古い時代を描いた作品だが、どんどん多様性の増している現代だからこそ、『自分はどうあるべきか?』と悩む王の姿は、ますます共感を呼ぶに違いない。

「本当に、今の時代に響く、普遍的なテーマだと思うんですよ。国とか文化とか、習慣の違いによる衝突だって言われますが、基本的に人間って他者のことを100%理解することなんてできないわけですよね。それをどうやって折り合いをつけていくか、理解を深めていくかというのは、お互いを思いやったり信頼したり、コミュニケーションをしていくことでしか成立しません。王様とアンナはお互いの国や習慣を背負っていますが、最終的には個人と個人で心を開いて分かり合えるかどうか。いつの時代でも、それはずーっと求められ続けていることだと思います」

(C)Matthew Murphy
(C)Matthew Murphy

映画としてこの舞台が残されることは、渡辺にとっても「非常に嬉しいし、ありがたいこと」だという。

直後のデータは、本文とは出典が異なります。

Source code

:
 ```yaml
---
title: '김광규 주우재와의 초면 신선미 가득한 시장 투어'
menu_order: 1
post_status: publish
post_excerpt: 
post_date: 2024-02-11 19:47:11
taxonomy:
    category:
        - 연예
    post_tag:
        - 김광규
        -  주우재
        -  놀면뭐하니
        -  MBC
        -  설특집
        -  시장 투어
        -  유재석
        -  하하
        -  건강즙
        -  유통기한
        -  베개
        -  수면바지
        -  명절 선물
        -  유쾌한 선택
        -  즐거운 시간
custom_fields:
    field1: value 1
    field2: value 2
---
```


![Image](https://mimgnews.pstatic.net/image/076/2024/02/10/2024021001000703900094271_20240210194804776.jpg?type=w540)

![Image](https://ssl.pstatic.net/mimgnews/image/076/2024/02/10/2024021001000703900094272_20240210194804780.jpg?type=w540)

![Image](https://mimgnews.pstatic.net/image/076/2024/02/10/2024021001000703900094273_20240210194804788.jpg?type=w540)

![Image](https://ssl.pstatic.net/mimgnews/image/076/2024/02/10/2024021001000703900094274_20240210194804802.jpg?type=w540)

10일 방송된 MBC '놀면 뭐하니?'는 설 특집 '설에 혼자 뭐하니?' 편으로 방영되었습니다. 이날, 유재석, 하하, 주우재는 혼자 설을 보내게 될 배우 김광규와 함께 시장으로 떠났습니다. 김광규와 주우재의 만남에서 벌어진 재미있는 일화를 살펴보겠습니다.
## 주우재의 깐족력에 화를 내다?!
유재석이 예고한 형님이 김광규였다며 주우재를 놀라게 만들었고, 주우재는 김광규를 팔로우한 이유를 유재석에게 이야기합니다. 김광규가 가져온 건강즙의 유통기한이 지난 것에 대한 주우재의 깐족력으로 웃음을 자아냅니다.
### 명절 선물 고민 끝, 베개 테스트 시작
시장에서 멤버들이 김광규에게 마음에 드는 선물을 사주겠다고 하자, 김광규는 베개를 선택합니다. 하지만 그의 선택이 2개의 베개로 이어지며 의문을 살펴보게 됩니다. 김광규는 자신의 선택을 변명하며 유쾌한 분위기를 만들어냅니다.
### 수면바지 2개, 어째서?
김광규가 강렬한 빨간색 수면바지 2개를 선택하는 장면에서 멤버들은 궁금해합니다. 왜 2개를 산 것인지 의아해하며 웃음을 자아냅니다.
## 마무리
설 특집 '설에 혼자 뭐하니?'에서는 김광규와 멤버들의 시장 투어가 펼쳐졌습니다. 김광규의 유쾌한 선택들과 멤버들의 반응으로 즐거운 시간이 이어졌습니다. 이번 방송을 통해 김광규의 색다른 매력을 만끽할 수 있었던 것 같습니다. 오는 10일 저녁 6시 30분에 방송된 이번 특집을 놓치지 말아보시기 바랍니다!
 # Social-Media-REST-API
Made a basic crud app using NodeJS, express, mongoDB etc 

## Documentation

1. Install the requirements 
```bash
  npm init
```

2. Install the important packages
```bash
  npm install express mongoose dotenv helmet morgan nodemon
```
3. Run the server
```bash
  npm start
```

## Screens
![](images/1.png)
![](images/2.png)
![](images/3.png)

「きっと、舞台とはまた違った楽しみ方をしていただけると思います。劇場でそんなに良い席に座るのは難しいですからね。映画ならアップで見られますし、『Shall We Dance?』なんて、ステージの上にクレーンを載せて、迫力のあるアングルで撮ったりもしていますから。僕はこの舞台をやっているときは、1回ごとにできるだけフラットに(芝居に)入ろうと思っていました。アンナに『君がスクール・ティーチャーか?』というところから始まって、1回ごとに理解が深まって、それが全部帳消しになって孤独になり、また最後に気持ちが戻っていく。それをずーっと幕が開くたびにリフレインしていたような気がするんです。それをこうして映像に撮ってもらえて、何回でも同じものが見られる。舞台というのは二度と同じものはないわけですから、すごく良い機会をいただけたなあと思っています」

「The King and I 王様と私」は、9月27日から東京・TOHOシネマズ日比谷ほかで公開。